— Task —
An identical copy of the records below is the expected result.

Collected data:
________
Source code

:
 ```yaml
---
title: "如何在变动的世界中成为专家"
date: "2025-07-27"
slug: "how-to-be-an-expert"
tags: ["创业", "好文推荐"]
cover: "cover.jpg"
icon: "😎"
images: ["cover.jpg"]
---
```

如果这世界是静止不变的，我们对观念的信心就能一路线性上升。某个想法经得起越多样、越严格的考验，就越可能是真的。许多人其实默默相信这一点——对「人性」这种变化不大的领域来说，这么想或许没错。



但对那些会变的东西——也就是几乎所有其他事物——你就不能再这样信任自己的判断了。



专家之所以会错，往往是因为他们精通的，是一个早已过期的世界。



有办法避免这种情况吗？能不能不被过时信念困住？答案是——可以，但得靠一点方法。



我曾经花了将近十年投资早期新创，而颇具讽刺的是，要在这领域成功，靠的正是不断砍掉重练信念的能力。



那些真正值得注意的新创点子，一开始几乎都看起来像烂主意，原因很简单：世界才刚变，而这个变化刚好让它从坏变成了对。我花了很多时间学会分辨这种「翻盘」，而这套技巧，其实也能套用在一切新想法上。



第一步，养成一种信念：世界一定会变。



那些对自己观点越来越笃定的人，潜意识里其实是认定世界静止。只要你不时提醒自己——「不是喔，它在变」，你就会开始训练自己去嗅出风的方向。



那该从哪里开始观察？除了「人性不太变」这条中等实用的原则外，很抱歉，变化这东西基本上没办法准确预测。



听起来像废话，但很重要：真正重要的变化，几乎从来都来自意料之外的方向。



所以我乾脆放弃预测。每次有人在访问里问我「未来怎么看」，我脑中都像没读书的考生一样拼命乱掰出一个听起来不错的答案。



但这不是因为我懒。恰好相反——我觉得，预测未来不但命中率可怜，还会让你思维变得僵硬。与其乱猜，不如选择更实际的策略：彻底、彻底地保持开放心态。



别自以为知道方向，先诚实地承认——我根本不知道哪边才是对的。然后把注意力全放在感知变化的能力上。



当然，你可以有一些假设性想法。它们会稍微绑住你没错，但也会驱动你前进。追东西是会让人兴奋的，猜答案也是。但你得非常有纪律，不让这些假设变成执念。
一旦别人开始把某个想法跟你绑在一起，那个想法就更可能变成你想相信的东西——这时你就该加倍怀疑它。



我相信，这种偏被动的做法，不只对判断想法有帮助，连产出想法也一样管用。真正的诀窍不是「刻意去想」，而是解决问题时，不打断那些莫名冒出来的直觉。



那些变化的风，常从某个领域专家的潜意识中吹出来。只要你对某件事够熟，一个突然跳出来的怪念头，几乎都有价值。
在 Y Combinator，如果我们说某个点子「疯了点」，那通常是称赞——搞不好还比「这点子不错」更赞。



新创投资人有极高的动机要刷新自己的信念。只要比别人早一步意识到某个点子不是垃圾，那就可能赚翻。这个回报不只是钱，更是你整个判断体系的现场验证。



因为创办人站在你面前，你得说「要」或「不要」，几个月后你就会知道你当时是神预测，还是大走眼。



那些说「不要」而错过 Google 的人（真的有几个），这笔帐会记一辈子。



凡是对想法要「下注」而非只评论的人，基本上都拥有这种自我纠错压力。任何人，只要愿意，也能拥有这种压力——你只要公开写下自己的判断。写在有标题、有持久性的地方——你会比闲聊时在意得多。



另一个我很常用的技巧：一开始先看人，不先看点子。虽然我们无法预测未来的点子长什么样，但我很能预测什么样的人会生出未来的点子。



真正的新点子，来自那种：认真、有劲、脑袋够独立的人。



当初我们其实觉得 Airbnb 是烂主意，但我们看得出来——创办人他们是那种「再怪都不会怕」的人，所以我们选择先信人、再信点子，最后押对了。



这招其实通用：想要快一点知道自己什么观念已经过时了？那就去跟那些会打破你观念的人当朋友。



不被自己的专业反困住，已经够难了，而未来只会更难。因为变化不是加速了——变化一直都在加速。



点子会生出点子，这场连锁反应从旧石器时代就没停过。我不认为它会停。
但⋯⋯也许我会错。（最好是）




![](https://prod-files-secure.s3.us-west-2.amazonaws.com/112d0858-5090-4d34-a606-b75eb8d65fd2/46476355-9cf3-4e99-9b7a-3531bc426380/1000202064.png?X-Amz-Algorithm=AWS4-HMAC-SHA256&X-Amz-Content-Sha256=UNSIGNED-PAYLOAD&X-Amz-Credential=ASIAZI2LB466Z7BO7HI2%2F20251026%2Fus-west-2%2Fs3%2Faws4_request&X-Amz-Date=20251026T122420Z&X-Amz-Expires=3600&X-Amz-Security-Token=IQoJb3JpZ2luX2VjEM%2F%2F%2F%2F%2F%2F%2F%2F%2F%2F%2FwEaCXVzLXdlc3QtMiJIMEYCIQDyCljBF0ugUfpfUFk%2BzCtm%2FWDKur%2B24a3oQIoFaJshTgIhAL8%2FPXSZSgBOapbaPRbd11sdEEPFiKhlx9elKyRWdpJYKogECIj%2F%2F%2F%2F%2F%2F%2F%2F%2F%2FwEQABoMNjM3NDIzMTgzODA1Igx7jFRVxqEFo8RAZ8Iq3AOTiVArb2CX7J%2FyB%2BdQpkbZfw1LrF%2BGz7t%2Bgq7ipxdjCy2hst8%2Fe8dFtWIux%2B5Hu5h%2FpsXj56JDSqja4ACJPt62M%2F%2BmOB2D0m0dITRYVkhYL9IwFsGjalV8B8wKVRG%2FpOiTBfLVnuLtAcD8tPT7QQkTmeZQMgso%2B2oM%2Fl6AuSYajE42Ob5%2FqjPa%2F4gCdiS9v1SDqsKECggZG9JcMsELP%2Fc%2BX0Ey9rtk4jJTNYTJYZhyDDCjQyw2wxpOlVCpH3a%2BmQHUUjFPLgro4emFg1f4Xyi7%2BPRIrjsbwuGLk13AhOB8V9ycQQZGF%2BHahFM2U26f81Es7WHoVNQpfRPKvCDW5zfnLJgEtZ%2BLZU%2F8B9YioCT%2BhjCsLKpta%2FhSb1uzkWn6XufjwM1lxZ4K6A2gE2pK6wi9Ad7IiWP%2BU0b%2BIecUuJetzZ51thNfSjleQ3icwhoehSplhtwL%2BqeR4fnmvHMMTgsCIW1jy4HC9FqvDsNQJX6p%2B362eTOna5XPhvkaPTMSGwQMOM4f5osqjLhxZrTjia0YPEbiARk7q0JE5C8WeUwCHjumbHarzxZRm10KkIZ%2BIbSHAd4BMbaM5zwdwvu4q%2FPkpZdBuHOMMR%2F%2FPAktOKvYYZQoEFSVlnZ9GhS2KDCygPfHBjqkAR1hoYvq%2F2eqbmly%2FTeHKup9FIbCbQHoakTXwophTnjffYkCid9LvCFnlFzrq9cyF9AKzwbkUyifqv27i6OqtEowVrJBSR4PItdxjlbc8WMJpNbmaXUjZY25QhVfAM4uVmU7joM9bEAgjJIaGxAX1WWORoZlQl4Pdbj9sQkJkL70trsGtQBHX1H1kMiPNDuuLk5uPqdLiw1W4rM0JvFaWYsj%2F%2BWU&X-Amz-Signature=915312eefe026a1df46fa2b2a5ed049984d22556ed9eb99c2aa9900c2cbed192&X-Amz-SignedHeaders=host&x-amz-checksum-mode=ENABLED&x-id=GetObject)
________
— Response area —
Source code

:
 ```yaml
---
title: "如何在变动的世界中成为专家"
date: "2025-07-27"
slug: "how-to-be-an-expert"
tags: ["创业", "好文推荐"]
cover: "cover.jpg"
icon: "😎"
images: ["cover.jpg"]
---
```

如果这世界是静止不变的，我们对观念的信心就能一路线性上升。某个想法经得起越多样、越严格的考验，就越可能是真的。许多人其实默默相信这一点——对「人性」这种变化不大的领域来说，这么想或许没错。



但对那些会变的东西——也就是几乎所有其他事物——你就不能再这样信任自己的判断了。



专家之所以会错，往往是因为他们精通的，是一个早已过期的世界。



有办法避免这种情况吗？能不能不被过时信念困住？答案是——可以，但得靠一点方法。



我曾经花了将近十年投资早期新创，而颇具讽刺的是，要在这领域成功，靠的正是不断砍掉重练信念的能力。



那些真正值得注意的新创点子，一开始几乎都看起来像烂主意，原因很简单：世界才刚变，而这个变化刚好让它从坏变成了对。我花了很多时间学会分辨这种「翻盘」，而这套技巧，其实也能套用在一切新想法上。



第一步，养成一种信念：世界一定会变。



那些对自己观点越来越笃定的人，潜意识里其实是认定世界静止。只要你不时提醒自己——「不是喔，它在变」，你就会开始训练自己去嗅出风的方向。



那该从哪里开始观察？除了「人性不太变」这条中等实用的原则外，很抱歉，变化这东西基本上没办法准确预测。



听起来像废话，但很重要：真正重要的变化，几乎从来都来自意料之外的方向。



所以我乾脆放弃预测。每次有人在访问里问我「未来怎么看」，我脑中都像没读书的考生一样拼命乱掰出一个听起来不错的答案。



但这不是因为我懒。恰好相反——我觉得，预测未来不但命中率可怜，还会让你思维变得僵硬。与其乱猜，不如选择更实际的策略：彻底、彻底地保持开放心态。



别自以为知道方向，先诚实地承认——我根本不知道哪边才是对的。然后把注意力全放在感知变化的能力上。



当然，你可以有一些假设性想法。它们会稍微绑住你没错，但也会驱动你前进。追东西是会让人兴奋的，猜答案也是。但你得非常有纪律，不让这些假设变成执念。
一旦别人开始把某个想法跟你绑在一起，那个想法就更可能变成你想相信的东西——这时你就该加倍怀疑它。



我相信，这种偏被动的做法，不只对判断想法有帮助，连产出想法也一样管用。真正的诀窍不是「刻意去想」，而是解决问题时，不打断那些莫名冒出来的直觉。



那些变化的风，常从某个领域专家的潜意识中吹出来。只要你对某件事够熟，一个突然跳出来的怪念头，几乎都有价值。
在 Y Combinator，如果我们说某个点子「疯了点」，那通常是称赞——搞不好还比「这点子不错」更赞。



新创投资人有极高的动机要刷新自己的信念。只要比别人早一步意识到某个点子不是垃圾，那就可能赚翻。这个回报不只是钱，更是你整个判断体系的现场验证。



因为创办人站在你面前，你得说「要」或「不要」，几个月后你就会知道你当时是神预测，还是大走眼。



那些说「不要」而错过 Google 的人（真的有几个），这笔帐会记一辈子。



凡是对想法要「下注」而非只评论的人，基本上都拥有这种自我纠错压力。任何人，只要愿意，也能拥有这种压力——你只要公开写下自己的判断。写在有标题、有持久性的地方——你会比闲聊时在意得多。



另一个我很常用的技巧：一开始先看人，不先看点子。虽然我们无法预测未来的点子长什么样，但我很能预测什么样的人会生出未来的点子。



真正的新点子，来自那种：认真、有劲、脑袋够独立的人。



当初我们其实觉得 Airbnb 是烂主意，但我们看得出来——创办人他们是那种「再怪都不会怕」的人，所以我们选择先信人、再信点子，最后押对了。



这招其实通用：想要快一点知道自己什么观念已经过时了？那就去跟那些会打破你观念的人当朋友。



不被自己的专业反困住，已经够难了，而未来只会更难。因为变化不是加速了——变化一直都在加速。



点子会生出点子，这场连锁反应从旧石器时代就没停过。我不认为它会停。
但⋯⋯也许我会错。（最好是）




![](https://prod-files-secure.s3.us-west-2.amazonaws.com/112d0858-5090-4d34-a606-b75eb8d65fd2/46476355-9cf3-4e99-9b7a-3531bc426380/1000202064.png?X-Amz-Algorithm=AWS4-HMAC-SHA256&X-Amz-Content-Sha256=UNSIGNED-PAYLOAD&X-Amz-Credential=ASIAZI2LB466Z7BO7HI2%2F20251026%2Fus-west-2%2Fs3%2Faws4_request&X-Amz-Date=20251026T122420Z&X-Amz-Expires=3600&X-Amz-Security-Token=IQoJb3JpZ2luX2VjEM%2F%2F%2F%2F%2F%2F%2F%2F%2F%2F%2FwEaCXVzLXdlc3QtMiJIMEYCIQDyCljBF0ugUfpfUFk%2BzCtm%2FWDKur%2B24a3oQIoFaJshTgIhAL8%2FPXSZSgBOapbaPRbd11sdEEPFiKhlx9elKyRWdpJYKogECIj%2F%2F%2F%2F%2F%2F%2F%2F%2F%2FwEQABoMNjM3NDIzMTgzODA1Igx7jFRVxqEFo8RAZ8Iq3AOTiVArb2CX7J%2FyB%2BdQpkbZfw1LrF%2BGz7t%2Bgq7ipxdjCy2hst8%2Fe8dFtWIux%2B5Hu5h%2FpsXj56JDSqja4ACJPt62M%2F%2BmOB2D0m0dITRYVkhYL9IwFsGjalV8B8wKVRG%2FpOiTBfLVnuLtAcD8tPT7QQkTmeZQMgso%2B2oM%2Fl6AuSYajE42Ob5%2FqjPa%2F4gCdiS9v1SDqsKECggZG9JcMsELP%2Fc%2BX0Ey9rtk4jJTNYTJYZhyDDCjQyw2wxpOlVCpH3a%2BmQHUUjFPLgro4emFg1f4Xyi7%2BPRIrjsbwuGLk13AhOB8V9ycQQZGF%2BHahFM2U26f81Es7WHoVNQpfRPKvCDW5zfnLJgEtZ%2BLZU%2F8B9YioCT%2BhjCsLKpta%2FhSb1uzkWn6XufjwM1lxZ4K6A2gE2pK6wi9Ad7IiWP%2BU0b%2BIecUuJetzZ51thNfSjleQ3icwhoehSplhtwL%2BqeR4fnmvHMMTgsCIW1jy4HC9FqvDsNQJX6p%2B362eTOna5XPhvkaPTMSGwQMOM4f5osqjLhxZrTjia0YPEbiARk7q0JE5C8WeUwCHjumbHarzxZRm10KkIZ%2BIbSHAd4BMbaM5zwdwvu4q%2FPkpZdBuHOMMR%2F%2FPAktOKvYYZQoEFSVlnZ9GhS2KDCygPfHBjqkAR1hoYvq%2F2eqbmly%2FTeHKup9FIbCbQHoakTXwophTnjffYkCid9LvCFnlFzrq9cyF9AKzwbkUyifqv27i6OqtEowVrJBSR4PItdxjlbc8WMJpNbmaXUjZY25QhVfAM4uVmU7joM9bEAgjJIaGxAX1WWORoZlQl4Pdbj9sQkJkL70trsGtQBHX1H1kMiPNDuuLk5uPqdLiw1W4rM0JvFaWYsj%2F%2BWU&X-Amz-Signature=915312eefe026a1df46fa2b2a5ed049984d22556ed9eb99c2aa9900c2cbed192&X-Amz-SignedHeaders=host&x-amz-checksum-mode=ENABLED&x-id=GetObject)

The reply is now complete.